旭亭だより

年金暮らし老人の近況報告です

「滝山コミューン 一九七四」

著者の原武史氏は私よりひとまわり下で、育った環境もまったく違います。
しかし、東京都内の公立小学校に通ったことは共通していますし、原氏とはまったく異なりますが不快な小学校生活を送ったこともあって、この本を手にしました。もちろん、昨日も書きましたが、読売新聞に掲載された佐藤卓己氏の書評を読まなかったら、この本の存在を知ることはなかったでしょう。

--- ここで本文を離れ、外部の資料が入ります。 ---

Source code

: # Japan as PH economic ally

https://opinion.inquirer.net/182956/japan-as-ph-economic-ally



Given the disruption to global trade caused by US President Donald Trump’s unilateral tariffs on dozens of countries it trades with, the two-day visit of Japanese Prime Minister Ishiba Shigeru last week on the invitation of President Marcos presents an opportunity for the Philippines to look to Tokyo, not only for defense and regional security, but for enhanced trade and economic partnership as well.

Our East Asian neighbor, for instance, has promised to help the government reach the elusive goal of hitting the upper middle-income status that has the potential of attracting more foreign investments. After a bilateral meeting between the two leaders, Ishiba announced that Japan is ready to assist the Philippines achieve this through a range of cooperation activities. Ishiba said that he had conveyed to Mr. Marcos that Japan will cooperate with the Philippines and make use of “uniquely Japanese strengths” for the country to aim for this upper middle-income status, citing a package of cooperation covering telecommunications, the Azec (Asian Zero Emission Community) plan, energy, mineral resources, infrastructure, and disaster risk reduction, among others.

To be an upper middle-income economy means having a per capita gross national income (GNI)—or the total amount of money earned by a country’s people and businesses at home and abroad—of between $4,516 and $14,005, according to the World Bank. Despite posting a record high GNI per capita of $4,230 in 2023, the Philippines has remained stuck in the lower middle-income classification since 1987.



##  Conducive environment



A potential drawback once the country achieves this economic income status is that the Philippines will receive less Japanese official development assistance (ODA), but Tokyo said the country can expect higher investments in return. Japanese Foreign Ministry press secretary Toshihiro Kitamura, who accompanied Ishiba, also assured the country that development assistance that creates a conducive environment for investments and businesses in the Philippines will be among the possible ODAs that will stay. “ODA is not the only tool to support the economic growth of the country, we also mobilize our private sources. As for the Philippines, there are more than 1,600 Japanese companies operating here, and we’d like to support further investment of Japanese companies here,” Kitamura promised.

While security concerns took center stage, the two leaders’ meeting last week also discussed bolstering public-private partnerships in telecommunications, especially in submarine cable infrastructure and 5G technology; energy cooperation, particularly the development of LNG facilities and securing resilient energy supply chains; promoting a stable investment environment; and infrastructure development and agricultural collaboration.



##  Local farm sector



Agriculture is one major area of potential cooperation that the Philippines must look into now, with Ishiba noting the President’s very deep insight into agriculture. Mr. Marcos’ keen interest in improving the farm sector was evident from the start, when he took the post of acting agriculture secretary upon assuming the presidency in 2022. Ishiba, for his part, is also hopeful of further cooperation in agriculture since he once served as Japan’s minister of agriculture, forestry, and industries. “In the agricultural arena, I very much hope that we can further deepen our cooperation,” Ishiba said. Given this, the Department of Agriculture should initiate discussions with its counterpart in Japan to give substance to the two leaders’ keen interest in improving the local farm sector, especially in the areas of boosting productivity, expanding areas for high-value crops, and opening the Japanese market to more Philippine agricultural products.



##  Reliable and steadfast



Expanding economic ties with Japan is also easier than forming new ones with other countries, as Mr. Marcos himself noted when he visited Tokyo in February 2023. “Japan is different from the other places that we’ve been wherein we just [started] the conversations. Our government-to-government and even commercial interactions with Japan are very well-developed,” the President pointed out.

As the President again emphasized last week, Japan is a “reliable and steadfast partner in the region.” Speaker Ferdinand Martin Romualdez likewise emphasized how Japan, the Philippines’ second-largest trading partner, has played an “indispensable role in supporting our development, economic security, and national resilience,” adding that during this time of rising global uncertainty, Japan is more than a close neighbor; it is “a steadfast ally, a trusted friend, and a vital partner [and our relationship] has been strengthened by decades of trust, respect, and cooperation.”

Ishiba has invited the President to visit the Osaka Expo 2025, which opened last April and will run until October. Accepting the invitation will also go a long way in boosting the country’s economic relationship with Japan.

ひとつき前に読んだ本なので、印象はだいぶ薄れていますが、著者の語り口には感心しました。少年時代を回顧する上質な小説のように読めるのです。そこには友だちとの出会いや別れ、初恋の芽生えのようなものも書かれています。
あるイデオロギーに対する批判の書なのですが、それが読後感を穏やかなものにしてくれます。


著者は自身の日記や文集、書籍などをたどり、自分たちが巻き込まれた「学級集団づくり」運動とはどのようなものであったのかを明らかにします。また、教師や同級生、父兄などに丹念にインタビューし、一方的な批判に終わらないその運動の中にあった人たちの感想を引き出しています。
当然のことながら、「学級集団づくり」運動を主導した教員とも再会していますが、問い詰めることはしていません。


卒業の10年の後、同窓会が開かれます。そこで著者は意外なことに遭遇します。「滝山コミューン」を経験した人たちのほとんどが、当時の細かな記憶を喪失していたのです。
私はこのことに救われる思いがしました。「滝山コミューン」は、著者や、彼と同じように地域の公立中学校に進学することを避けた向学心に燃えた人たちには今でも大きな痕跡を残しているのでしょうが、そのようなことは、忘れてしまえればそれが一番いいのです。